◆ **Task objective**
Lines from the beginning of the material below through the line that has "En se basant" are to be reproduced exactly, but pictures are not.

◆ **Exercise material**
---*---

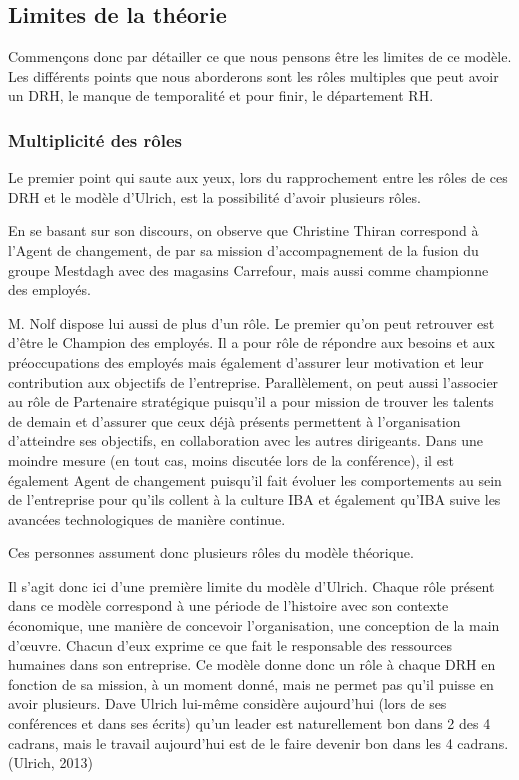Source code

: \subsection{Limites de la théorie}

Commençons donc par détailler ce que nous pensons être les limites de ce modèle. Les différents points que nous aborderons sont les rôles multiples que peut avoir un DRH, le manque de temporalité et pour finir, le département RH.\

\subsubsection*{Multiplicité des rôles} 

Le premier point qui saute aux yeux, lors du rapprochement entre les rôles de ces DRH et le modèle d'Ulrich, est la possibilité d'avoir plusieurs rôles. \newline

En se basant sur son discours, on observe que Christine Thiran correspond à l'\og{}Agent de changement\fg{}, de par sa mission d'accompagnement de la fusion du groupe Mestdagh avec des magasins Carrefour, mais aussi comme \og{}championne des employés\fg{}. \newline

M. Nolf dispose lui aussi de plus d'un rôle. Le premier qu'on peut retrouver est d'être le \og{}Champion des employés\fg{}. Il a pour rôle de répondre aux besoins et aux préoccupations des employés mais également d'assurer leur motivation et leur contribution aux objectifs de l'entreprise. Parallèlement, on peut aussi l'associer au rôle de \og{}Partenaire stratégique \fg{} puisqu'il a pour mission de trouver les talents de demain et d'assurer que ceux déjà présents permettent à l'organisation d'atteindre ses objectifs, en collaboration avec les autres dirigeants. Dans une moindre mesure (en tout cas, moins discutée lors de la conférence), il est également \og{}Agent de changement\fg{} puisqu'il fait évoluer les comportements au sein de l'entreprise pour qu'ils collent à la culture IBA et également qu'IBA suive les avancées technologiques de manière continue. 

Ces personnes assument donc plusieurs rôles du modèle théorique. \newline

Il s'agit donc ici d'une première limite du modèle d'Ulrich. Chaque rôle présent dans ce modèle correspond à une période de l'histoire avec son contexte économique, une manière de concevoir l'organisation, une conception de la main d'\oe{}uvre. Chacun d'eux exprime ce que fait le responsable des ressources humaines dans son entreprise. Ce modèle donne donc un rôle à chaque DRH en fonction de sa mission, à un moment donné, mais ne permet pas qu'il puisse en avoir plusieurs. Dave Ulrich lui-même considère aujourd'hui (lors de ses conférences et dans ses écrits) qu'un leader est naturellement bon dans 2 des 4 cadrans, mais le travail aujourd'hui est de le faire devenir bon dans les 4 cadrans. (Ulrich, 2013)\newline 

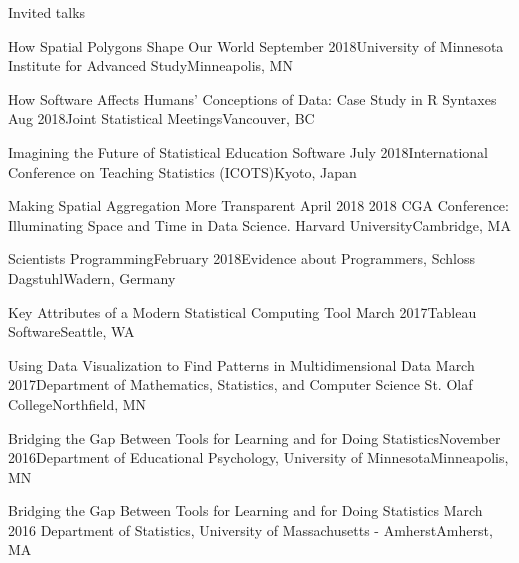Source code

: \documentclass{resume} %
\begin{document}
\begin{rSection}{Invited talks}
\begin{sSubsection}{How Spatial Polygons Shape Our World}{ }{September 2018}{University of Minnesota Institute for Advanced Study}{Minneapolis, MN}
\end{sSubsection}

\begin{sSubsection}{How Software Affects Humans' Conceptions of Data: Case Study in R Syntaxes}{ }{Aug 2018}{Joint Statistical Meetings}{Vancouver, BC}
\end{sSubsection}

\begin{sSubsection}{Imagining the Future of Statistical Education Software}{ }{July 2018}{International Conference on Teaching Statistics (ICOTS)}{Kyoto, Japan}
\end{sSubsection}

\begin{sSubsection}{Making Spatial Aggregation More Transparent}{ }{April 2018}{ 2018 CGA Conference: Illuminating Space and Time in Data Science. Harvard University}{Cambridge, MA}
\end{sSubsection}

\begin{sSubsection}{Scientists Programming}{}{February 2018}{Evidence about Programmers, Schloss Dagstuhl}{Wadern, Germany}
\end{sSubsection}

\begin{sSubsection}{Key Attributes of a Modern Statistical Computing Tool}{ }{March 2017}{Tableau Software}{Seattle, WA}
\end{sSubsection}

\begin{sSubsection}{Using Data Visualization to Find Patterns in Multidimensional Data}{ }{March 2017}{Department of Mathematics, Statistics, and Computer Science St. Olaf College}{Northfield, MN}
\end{sSubsection}

\begin{sSubsection}{Bridging the Gap Between Tools for Learning and for Doing Statistics}{}{November 2016}{Department of Educational Psychology, University of Minnesota}{Minneapolis, MN}
\end{sSubsection}

\begin{sSubsection}{Bridging the Gap Between Tools for Learning and for Doing Statistics}{ }{March 2016 }{Department of Statistics, University of Massachusetts - Amherst}{Amherst, MA}
\end{sSubsection}


\end{rSection}
\end{document}
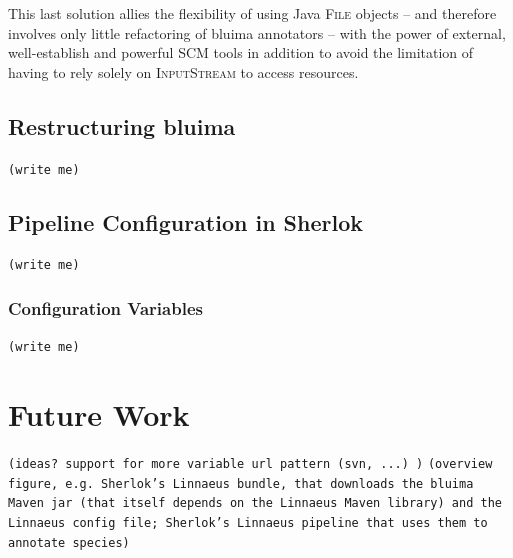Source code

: \documentclass{article}
\newcommand{\id}[1]{\mbox{\textsc{#1}}}
\newcommand{\TODO}[1]{\texttt{\textcolor{YellowOrange}{(#1)}}} %
\begin{document}
This last solution allies the flexibility of using Java \id{File} objects -- and therefore involves only little refactoring of bluima annotators -- with the power of external, well-establish and powerful SCM tools in addition to avoid the limitation of having to rely solely on \id{InputStream} to access resources.

\subsection{Restructuring bluima}

\TODO{write me}

\subsection{Pipeline Configuration in Sherlok}

\TODO{write me}

\subsubsection{Configuration Variables}

\TODO{write me}

\section{Future Work}

\TODO{ideas? support for more variable url pattern (svn, ...) }
\TODO{overview figure, e.g.  Sherlok's Linnaeus bundle, that downloads the bluima Maven jar (that itself depends on the Linnaeus Maven library) and the Linnaeus config file; Sherlok's Linnaeus pipeline that uses them to annotate species}


\end{document}
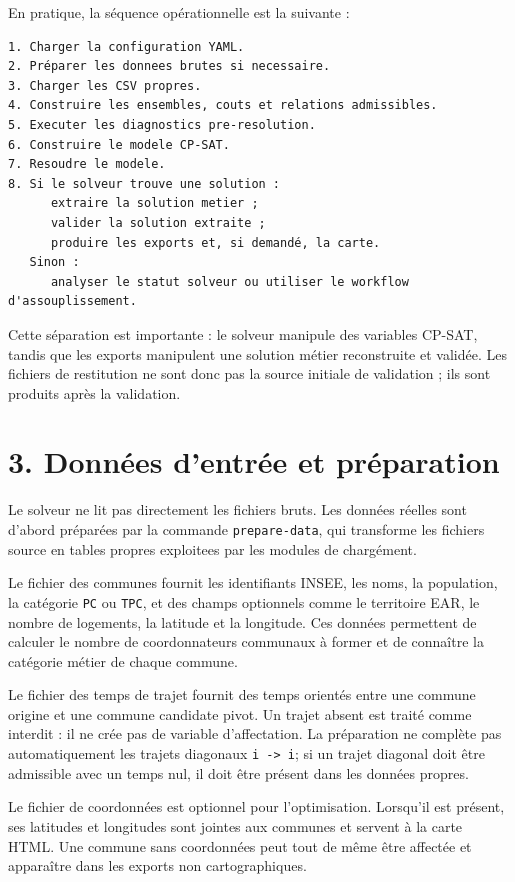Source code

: \documentclass[11pt,a4paper]{article}
\begin{document}
En pratique, la séquence opérationnelle est la suivante :

\begin{verbatim}
1. Charger la configuration YAML.
2. Préparer les donnees brutes si necessaire.
3. Charger les CSV propres.
4. Construire les ensembles, couts et relations admissibles.
5. Executer les diagnostics pre-resolution.
6. Construire le modele CP-SAT.
7. Resoudre le modele.
8. Si le solveur trouve une solution :
      extraire la solution metier ;
      valider la solution extraite ;
      produire les exports et, si demandé, la carte.
   Sinon :
      analyser le statut solveur ou utiliser le workflow d'assouplissement.
\end{verbatim}

Cette séparation est importante : le solveur manipule des variables CP-SAT, tandis que les exports manipulent une solution métier reconstruite et validée. Les fichiers de restitution ne sont donc pas la source initiale de validation ; ils sont produits après la validation.

\section{3. Données d'entrée et préparation}

Le solveur ne lit pas directement les fichiers bruts. Les données réelles sont d'abord préparées par la commande \texttt{prepare-data}, qui transforme les fichiers source en tables propres exploitees par les modules de chargément.

Le fichier des communes fournit les identifiants INSEE, les noms, la population, la catégorie \texttt{PC} ou \texttt{TPC}, et des champs optionnels comme le territoire EAR, le nombre de logements, la latitude et la longitude. Ces données permettent de calculer le nombre de coordonnateurs communaux à former et de connaître la catégorie métier de chaque commune.

Le fichier des temps de trajet fournit des temps orientés entre une commune origine et une commune candidate pivot. Un trajet absent est traité comme interdit : il ne crée pas de variable d'affectation. La préparation ne complète pas automatiquement les trajets diagonaux \texttt{i -> i}; si un trajet diagonal doit être admissible avec un temps nul, il doit être présent dans les données propres.

Le fichier de coordonnées est optionnel pour l'optimisation. Lorsqu'il est présent, ses latitudes et longitudes sont jointes aux communes et servent à la carte HTML. Une commune sans coordonnées peut tout de même être affectée et apparaître dans les exports non cartographiques.
\end{document}
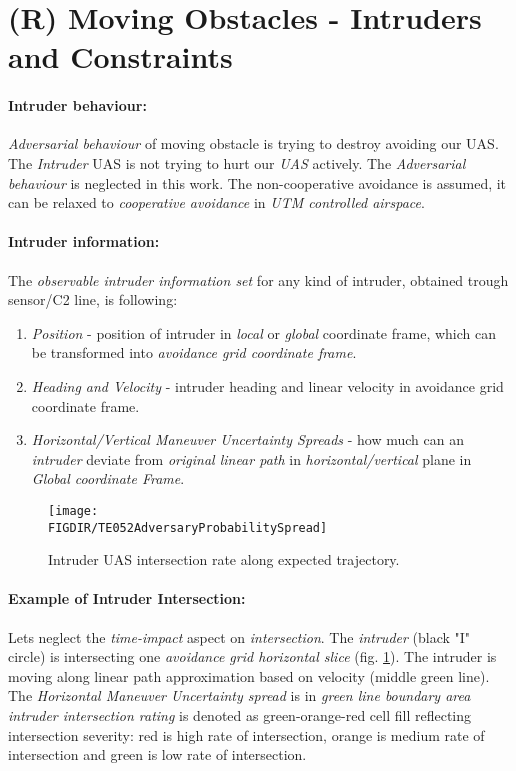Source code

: \newpage
\section{(R) Moving Obstacles - Intruders and Constraints}\label{s:intruders}
\paragraph{Intruder behaviour:} \emph{Adversarial behaviour} of moving obstacle is trying to destroy avoiding our UAS.  The \emph{Intruder} UAS \cite{fiorini1998motion} is not trying to hurt our \emph{UAS} actively. The \emph{Adversarial behaviour} is neglected in this work. The non-cooperative avoidance is assumed, it can be relaxed to \emph{cooperative avoidance} in \emph{UTM controlled airspace}.

\paragraph{Intruder information:} The \emph{observable intruder information set} for any kind of intruder, obtained trough sensor/C2 line, is following:
\begin{enumerate}
    \item\emph{Position} - position of intruder in \emph{local} or \emph{global} coordinate frame, which can be transformed into \emph{avoidance grid coordinate frame}.
    
    \item\emph{Heading and Velocity} - intruder heading and linear velocity in avoidance grid coordinate frame.
    
    \item\emph{Horizontal/Vertical Maneuver Uncertainty Spreads} - how much can an \emph{intruder} deviate from \emph{original linear path} in \emph{horizontal/vertical} plane in \emph{Global coordinate Frame}.
\end{enumerate}

 

\begin{figure}[H]
    \centering
    \texttt{[image: \\FIGDIR/TE052AdversaryProbabilitySpread]}
    \caption{Intruder UAS intersection rate along expected trajectory.}
    \label{fig:intruderProbabiltySpreadTheoretical}
\end{figure}   

\paragraph{Example of Intruder Intersection:} Lets neglect the \emph{time-impact} aspect on \emph{intersection}.  The \emph{intruder} (black "I" circle) is intersecting one \emph{avoidance grid horizontal slice} (fig. \ref{fig:intruderProbabiltySpreadTheoretical}).  The intruder is moving along linear path approximation based on velocity (middle green line). The \emph{Horizontal Maneuver Uncertainty spread} is in \emph{green line boundary area} \emph{intruder intersection rating} is denoted as green-orange-red cell fill reflecting intersection severity:  red is high rate of intersection, orange is medium rate of intersection and green is low rate of intersection.
    


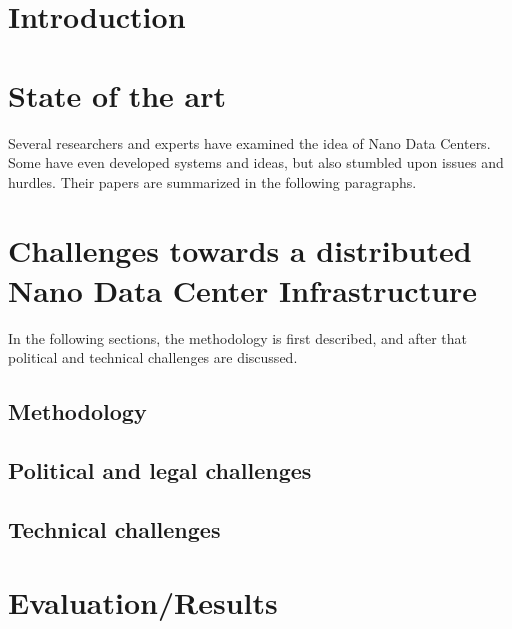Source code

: 
\section{Introduction}


\section{State of the art}
\label{StateOfTheArt}
Several researchers and experts have examined the idea of Nano Data Centers. Some have even developed systems and ideas, but also stumbled upon issues and hurdles. Their papers are summarized in the following paragraphs. 




\section{Challenges towards a distributed Nano Data Center Infrastructure}
In the following sections, the methodology is first described, and after that political and technical challenges are discussed. 

\subsection{Methodology}



\subsection{Political and legal challenges}


\subsection{Technical challenges}


\section{Evaluation/Results}


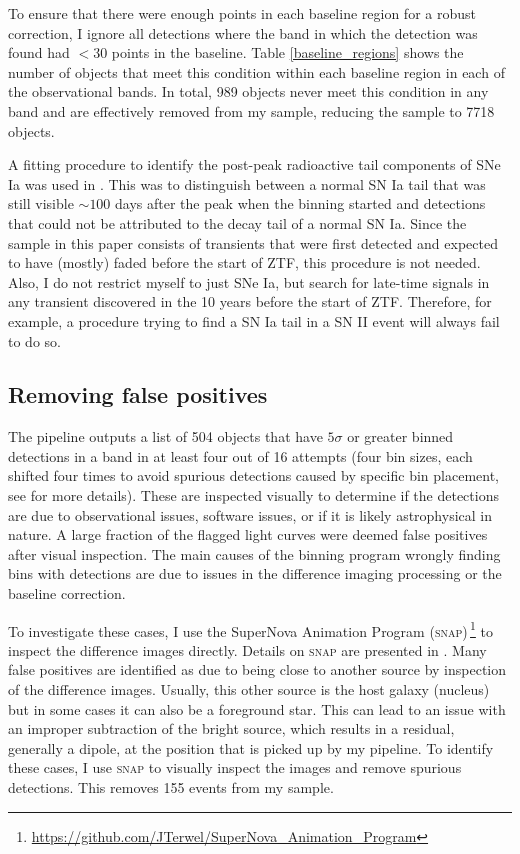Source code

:\documentclass[a4paper,oneside,12pt, class=Latex/Classes/PhDthesisPSnPDF, crop=false]{standalone}
\begin{document}
To ensure that there were enough points in each baseline region for a robust correction, I ignore all detections where the band in which the detection was found had $< 30$ points in the baseline. Table \ref{baseline_regions} shows the number of objects that meet this condition within each baseline region in each of the observational bands. In total, 989 objects never meet this condition in any band and are effectively removed from my sample, reducing the sample to 7718 objects.

A fitting procedure to identify the post-peak radioactive tail components of SNe Ia was used in \citet{Terwel_2024_paper1}. This was to distinguish between a normal SN Ia tail that was still visible $\sim100$ days after the peak when the binning started and detections that could not be attributed to the decay tail of a normal SN Ia. Since the sample in this paper consists of transients that were first detected and expected to have (mostly) faded before the start of ZTF, this procedure is not needed. Also, I do not restrict myself to just SNe Ia, but search for late-time signals in any transient discovered in the 10 years before the start of ZTF. Therefore, for example, a procedure trying to find a SN Ia tail in a SN II event will always fail to do so.


\subsection{Removing false positives}
\label{sec:false_positives}
The pipeline outputs a list of 504 objects that have $5\sigma$ or greater binned detections in a band in at least four out of 16 attempts (four bin sizes, each shifted four times to avoid spurious detections caused by specific bin placement, see \citealt{Terwel_2024_paper1} for more details). These are inspected visually to determine if the detections are due to observational issues, software issues, or if it is likely astrophysical in nature. A large fraction of the flagged light curves were deemed false positives after visual inspection. The main causes of the binning program wrongly finding bins with detections are due to issues in the difference imaging processing or the baseline correction.

To investigate these cases, I use the SuperNova Animation Program (\textsc{snap})\,\footnote{\url{https://github.com/JTerwel/SuperNova_Animation_Program}} to inspect the difference images directly. Details on \textsc{snap} are presented in \citet{Terwel_2024_paper1}. Many false positives are identified as due to being close to another source by inspection of the difference images. Usually, this other source is the host galaxy (nucleus) but in some cases it can also be a foreground star. This can lead to an issue with an improper subtraction of the bright source, which results in a residual, generally a dipole, at the position that is picked up by my pipeline. To identify these cases, I use \textsc{snap} to visually inspect the images and remove spurious detections. This removes 155  events from my sample.
\end{document}
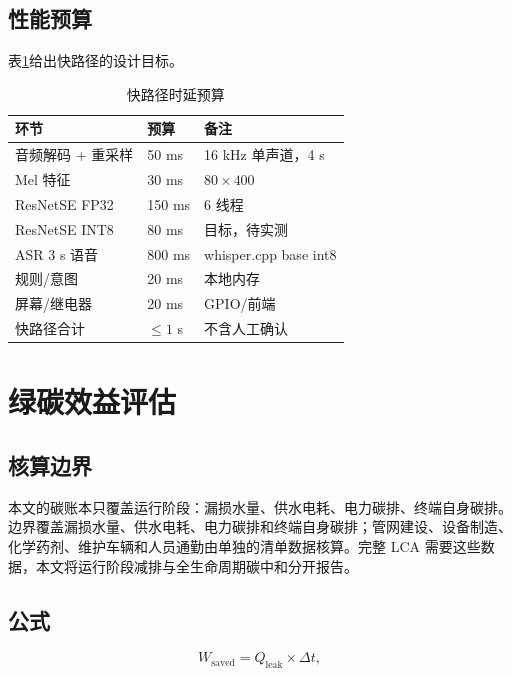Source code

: \documentclass[UTF8,11pt,a4paper,fontset=none]{ctexart}
\begin{document}
\subsection{性能预算}

表\ref{tab:budget}给出快路径的设计目标。

\begin{table}[H]
\centering
\small
\caption{快路径时延预算}
\label{tab:budget}
\begin{tabular}{p{5.2cm}p{3.8cm}p{5.4cm}}
\toprule
环节 & 预算 & 备注 \\
\midrule
音频解码 + 重采样 & 50 ms & 16 kHz 单声道，4 s \\
Mel 特征 & 30 ms & \(80\times400\) \\
ResNetSE FP32 & 150 ms & 6 线程 \\
ResNetSE INT8 & 80 ms & 目标，待实测 \\
ASR 3 s 语音 & 800 ms & whisper.cpp base int8 \\
规则/意图 & 20 ms & 本地内存 \\
屏幕/继电器 & 20 ms & GPIO/前端 \\
\midrule
快路径合计 & \(\leq 1\) s & 不含人工确认 \\
\bottomrule
\end{tabular}
\end{table}

\section{绿碳效益评估}
\label{sec:carbon}

\subsection{核算边界}

本文的碳账本只覆盖运行阶段：漏损水量、供水电耗、电力碳排、终端自身碳排。边界覆盖漏损水量、供水电耗、电力碳排和终端自身碳排；管网建设、设备制造、化学药剂、维护车辆和人员通勤由单独的清单数据核算。完整 LCA 需要这些数据，本文将运行阶段减排与全生命周期碳中和分开报告。

\subsection{公式}

\begin{equation}
  W_{\text{saved}} = Q_{\text{leak}} \times \Delta t,
  \label{eq:water}
\end{equation}
\end{document}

---*---

◆ **Result of the task**
Source code

: \subsection{Limites de la théorie}

Commençons donc par détailler ce que nous pensons être les limites de ce modèle. Les différents points que nous aborderons sont les rôles multiples que peut avoir un DRH, le manque de temporalité et pour finir, le département RH.\

\subsubsection*{Multiplicité des rôles} 

Le premier point qui saute aux yeux, lors du rapprochement entre les rôles de ces DRH et le modèle d'Ulrich, est la possibilité d'avoir plusieurs rôles. \newline

En se basant sur son discours, on observe que Christine Thiran correspond à l'\og{}Agent de changement\fg{}, de par sa mission d'accompagnement de la fusion du groupe Mestdagh avec des magasins Carrefour, mais aussi comme \og{}championne des employés\fg{}. \newline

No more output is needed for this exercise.